The overfit problem — when "your copies" come back
Once you've layered samples and negatives, the output gets impressively close. But a different problem emerges if you keep adding samples.
In my case, several articles included the phrase "I've been shipping iOS and Android apps as a solo developer since 2014." When that phrase started showing up in the samples, every new article opened with that exact line. The model wasn't just learning my voice — it was learning my biographical templates.
The fix was straightforward: strip autobiography out of the samples. Voice is voice; episodes are episodes. Train only on voice. I supply the episode for each new article through a separate prompt slot. After this change, the over-reuse stopped.
"Hold the voice, but vary the structure"
One more instruction I added late: "hold the voice steady, but vary the structure article by article."
Without it, Gemini imitates the structural arc of the samples. If your samples follow "intro → three angles → closing," every output reproduces that arc, and from a reader's perspective every article looks like the same skeleton.
A single sentence — "structure should adapt to the content of each article" — restores variety. The lesson: voice consistency and structural variety are different axes and should be controlled separately.

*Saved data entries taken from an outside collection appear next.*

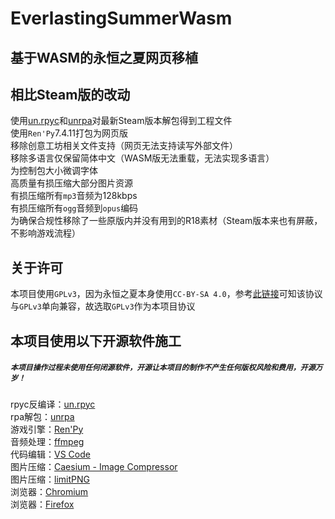 # EverlastingSummerWasm
## 基于WASM的永恒之夏网页移植


## 相比Steam版的改动
使用[un.rpyc](https://github.com/CensoredUsername/unrpyc)和[unrpa](https://github.com/Lattyware/unrpa)对最新Steam版本解包得到工程文件  
使用`Ren'Py`7.4.11打包为网页版  
移除创意工坊相关文件支持（网页无法支持读写外部文件）  
移除多语言仅保留简体中文（WASM版无法重载，无法实现多语言）  
为控制包大小微调字体  
高质量有损压缩大部分图片资源  
有损压缩所有`mp3`音频为128kbps  
有损压缩所有`ogg`音频到`opus`编码  
为确保合规性移除了一些原版内并没有用到的R18素材（Steam版本来也有屏蔽，不影响游戏流程）  



## 关于许可
本项目使用`GPLv3`，因为永恒之夏本身使用`CC-BY-SA 4.0`，参考[此链接](https://creativecommons.org/faq/#can-i-apply-a-creative-commons-license-to-software)可知该协议与`GPLv3`单向兼容，故选取`GPLv3`作为本项目协议  

## 本项目使用以下开源软件施工
##### `本项目操作过程未使用任何闭源软件，开源让本项目的制作不产生任何版权风险和费用，开源万岁！`
rpyc反编译：[un.rpyc](https://github.com/CensoredUsername/unrpyc)  
rpa解包：[unrpa](https://github.com/Lattyware/unrpa)  
游戏引擎：[Ren'Py](https://www.renpy.org/)  
音频处理：[ffmpeg](https://www.ffmpeg.org/)  
代码编辑：[VS Code](https://code.visualstudio.com/)  
图片压缩：[Caesium - Image Compressor](https://github.com/Lymphatus/caesium-image-compressor)  
图片压缩：[limitPNG](https://github.com/nullice/limitPNG)  
浏览器：[Chromium](https://www.chromium.org/chromium-projects/)  
浏览器：[Firefox](https://www.mozilla.org/zh-CN/firefox/new)  
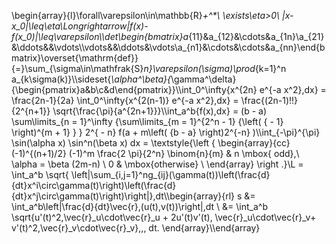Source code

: \begin{array}{l}\forall\varepsilon\in\mathbb{R}_+^*\ \exists\eta>0\ |x-x_0|\leq\eta\Longrightarrow|f(x)-f(x_0)|\leq\varepsilon\\\det\begin{bmatrix}a_{11}&a_{12}&\cdots&a_{1n}\\a_{21}&\ddots&&\vdots\\\vdots&&\ddots&\vdots\\a_{n1}&\cdots&\cdots&a_{nn}\end{bmatrix}\overset{\mathrm{def}}{=}\sum_{\sigma\in\mathfrak{S}_n}\varepsilon(\sigma)\prod_{k=1}^n a_{k\sigma(k)}\\\sideset{_\alpha^\beta}{_\gamma^\delta}{\begin{pmatrix}a&b\\c&d\end{pmatrix}}\\\int_0^\infty{x^{2n} e^{-a x^2}\,dx} = \frac{2n-1}{2a} \int_0^\infty{x^{2(n-1)} e^{-a x^2}\,dx} = \frac{(2n-1)!!}{2^{n+1}} \sqrt{\frac{\pi}{a^{2n+1}}}\\\int_a^b{f(x)\,dx} = (b - a) \sum\limits_{n = 1}^\infty  {\sum\limits_{m = 1}^{2^n  - 1} {\left( { - 1} \right)^{m + 1} } } 2^{ - n} f(a + m\left( {b - a} \right)2^{-n} )\\\int_{-\pi}^{\pi} \sin(\alpha x) \sin^n(\beta x) dx = \textstyle{\left \{ \begin{array}{cc} (-1)^{(n+1)/2} (-1)^m \frac{2 \pi}{2^n} \binom{n}{m} & n \mbox{ odd},\ \alpha = \beta (2m-n) \\ 0 & \mbox{otherwise} \\ \end{array} \right .}\\L = \int_a^b \sqrt{ \left|\sum_{i,j=1}^ng_{ij}(\gamma(t))\left(\frac{d}{dt}x^i\circ\gamma(t)\right)\left(\frac{d}{dt}x^j\circ\gamma(t)\right)\right|}\,dt\\\begin{array}{rl} s &= \int_a^b\left\|\frac{d}{dt}\vec{r}\,(u(t),v(t))\right\|\,dt \\ &= \int_a^b \sqrt{u'(t)^2\,\vec{r}_u\cdot\vec{r}_u + 2u'(t)v'(t)\, \vec{r}_u\cdot\vec{r}_v+ v'(t)^2\,\vec{r}_v\cdot\vec{r}_v}\,\,\, dt. \end{array}\\\end{array}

The 20% I always finish by hand
Even with all of the above, the last 20% I still touch by hand. My finishing pass has three steps.
First, I micro-tune the sentence-ending rhythm. Gemini tends to alternate sentence endings evenly. I sprinkle in my own habits.
Second, I add exactly one metaphor by hand. AI metaphors trend generic. Inserting one metaphor pulled from real experience disproportionately raises the "personhood" of the article.
Third, I rewrite the closing sentence. The body can be AI; the closing should be me, speaking directly to the reader. AI closings drift to template by default.
The three steps take about ten minutes and the impact is dramatic. The current best balance, in my hands, is roughly 80% AI plus a 20% human polish — that's the most efficient way to keep "my voice" intact at scale.
Closing — your minimum first move
Building the full voice-imitation prompt at once is a lot. I'd start with just the negative prompt. Before your usual Gemini request, paste a single line: "Do not use phrases like 'what did you think?' or 'this is an extremely important technology', and do not write a bullet-list summary section."
That alone removes about half the visible AI smell. The remaining half comes back over a month of slowly tuning the three-layer sample design. Voice doesn't ship in one prompt — grow the prompt week by week, and you'll arrive faster than trying to perfect it on day one.